Confidence without a tinge of arrogance or boasting, just a good sense of understanding the situation and how to deal with it is one of the far-reaching lessons I learnt about the Dutch medical establishment, specifically related to my situation.

I qualify this because whilst I had the onset of AIDS presenting as cancer, some other close friends who had been diagnosed with different kinds of cancer did not make it. It was September, Dick came to visit me at home after I returned from hospital in October, that was when I last saw him, we spoke sometime in January, and he was gone by the 2nd of February.

Marcella, a very gregarious and generous Dutch-Indonesian, I had seen in August when she persuaded me against my inclinations to attend a party at her place. I was in pain that she shared some of her painkillers with me. She had had cancer which had gone into remission, but it returned aggressively in the New Year and by October, she was gone too.

It is against this backdrop that I appreciate everyone who has ever faced cancer, because whether we live or die, their medical experience redounds to the body of knowledge that helps to define outcomes for others. Hopefully, better outcomes too. To all who have had that human cancer experience, I am exceedingly grateful.

Life or just 5 weeks

For instance, Fela Anikulapo-Kuti, the internationally renowned Nigerian musician died of an AIDS-defining disease presented as Kaposi sarcoma, 12 years before I had the same condition, and I cannot speak for the kind of medical opportunities he had then. Kaposi sarcoma lesions were for the while definitive of the onset of AIDS and it was a downward spiral from then on.
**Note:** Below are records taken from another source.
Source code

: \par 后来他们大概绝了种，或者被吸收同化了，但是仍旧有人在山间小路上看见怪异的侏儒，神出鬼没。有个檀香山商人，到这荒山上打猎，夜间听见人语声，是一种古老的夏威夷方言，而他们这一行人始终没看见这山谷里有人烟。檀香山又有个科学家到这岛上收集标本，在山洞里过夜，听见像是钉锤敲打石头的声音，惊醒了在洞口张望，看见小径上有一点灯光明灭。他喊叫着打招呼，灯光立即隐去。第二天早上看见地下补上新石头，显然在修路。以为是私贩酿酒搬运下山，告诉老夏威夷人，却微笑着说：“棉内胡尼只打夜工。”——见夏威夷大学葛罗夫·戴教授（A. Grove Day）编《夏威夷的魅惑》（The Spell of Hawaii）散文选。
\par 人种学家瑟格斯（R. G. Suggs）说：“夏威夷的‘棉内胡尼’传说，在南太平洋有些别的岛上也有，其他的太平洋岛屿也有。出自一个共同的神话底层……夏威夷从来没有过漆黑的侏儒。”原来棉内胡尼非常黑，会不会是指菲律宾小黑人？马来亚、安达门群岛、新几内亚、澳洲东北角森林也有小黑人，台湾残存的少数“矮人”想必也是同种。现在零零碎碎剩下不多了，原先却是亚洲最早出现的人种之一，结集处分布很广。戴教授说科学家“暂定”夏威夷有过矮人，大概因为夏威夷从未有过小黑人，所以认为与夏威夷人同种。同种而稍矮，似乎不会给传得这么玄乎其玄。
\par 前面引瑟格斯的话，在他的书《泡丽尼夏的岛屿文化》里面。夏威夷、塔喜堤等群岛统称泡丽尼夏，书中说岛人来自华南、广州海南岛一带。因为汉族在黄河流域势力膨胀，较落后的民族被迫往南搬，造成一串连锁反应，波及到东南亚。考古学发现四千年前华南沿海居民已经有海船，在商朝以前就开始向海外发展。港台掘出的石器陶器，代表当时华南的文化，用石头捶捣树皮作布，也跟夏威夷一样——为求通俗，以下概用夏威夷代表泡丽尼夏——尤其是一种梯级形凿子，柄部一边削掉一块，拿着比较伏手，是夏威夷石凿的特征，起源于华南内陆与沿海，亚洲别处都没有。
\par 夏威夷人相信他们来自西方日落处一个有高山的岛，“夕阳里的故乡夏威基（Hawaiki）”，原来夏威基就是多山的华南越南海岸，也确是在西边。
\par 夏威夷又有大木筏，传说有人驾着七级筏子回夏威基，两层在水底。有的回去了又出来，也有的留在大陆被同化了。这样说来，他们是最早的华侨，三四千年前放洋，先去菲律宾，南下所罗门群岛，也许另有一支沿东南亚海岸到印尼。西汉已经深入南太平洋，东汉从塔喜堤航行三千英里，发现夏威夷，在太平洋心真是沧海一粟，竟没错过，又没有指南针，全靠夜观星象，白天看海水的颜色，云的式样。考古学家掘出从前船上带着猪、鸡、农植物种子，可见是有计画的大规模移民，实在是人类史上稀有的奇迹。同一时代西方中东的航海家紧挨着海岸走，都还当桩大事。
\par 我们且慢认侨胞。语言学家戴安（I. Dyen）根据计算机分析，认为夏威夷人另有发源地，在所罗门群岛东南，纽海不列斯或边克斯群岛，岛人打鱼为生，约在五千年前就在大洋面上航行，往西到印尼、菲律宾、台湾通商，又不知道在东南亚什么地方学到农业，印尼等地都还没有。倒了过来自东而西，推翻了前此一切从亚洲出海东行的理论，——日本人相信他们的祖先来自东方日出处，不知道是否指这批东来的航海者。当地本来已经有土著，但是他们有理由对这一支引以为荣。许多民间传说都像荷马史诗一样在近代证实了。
Blog - Remembering Fela (1938 - 1997) through our shared history of AIDS

However, when the professor visited my beside the day after I was put on ARVs and suggested the treatments offered theretofore were not producing the desired outcomes, he had a new plan of action and with confidence he said, “We can treat this …”, the only caveat was whether my body could tolerate the bombardment of chemotherapy, for if I could not tolerate the treatment, I only had 5 weeks at best.

Blog - Scuttling cancer with chemo

How I fared with chemotherapy

I was put on liposomal doxorubicin (Caelyx), all the basic information was given me some 4 days before my first session of chemotherapy, the only thing I was not told was about cytotoxicity, the fact that as the treatment killed living cells, anyone coming in contact with my bodily fluids, especially blood had to don biohazard clothing, and I was to be in an isolation cordon whilst in hospital.

I eventually had 7 sessions of chemotherapy on Mondays, 3 weeks apart, by the 3 session the cancer lesions had begun to disappear with the need to remove necrotised skin and allow fresh new pinkish skin to show. I tolerated it enough, though, by the fifth, I needed extra medication to deal with the emesis.

It was 12 years ago, when I was being informed of the decision to put me on chemotherapy that the consultant said, “We can treat this, it depends on how your body takes the treatment, if it takes, you’ll be fine, else you probably have five weeks to live.” That confidence added to my ability to see beyond the circumstances I was in.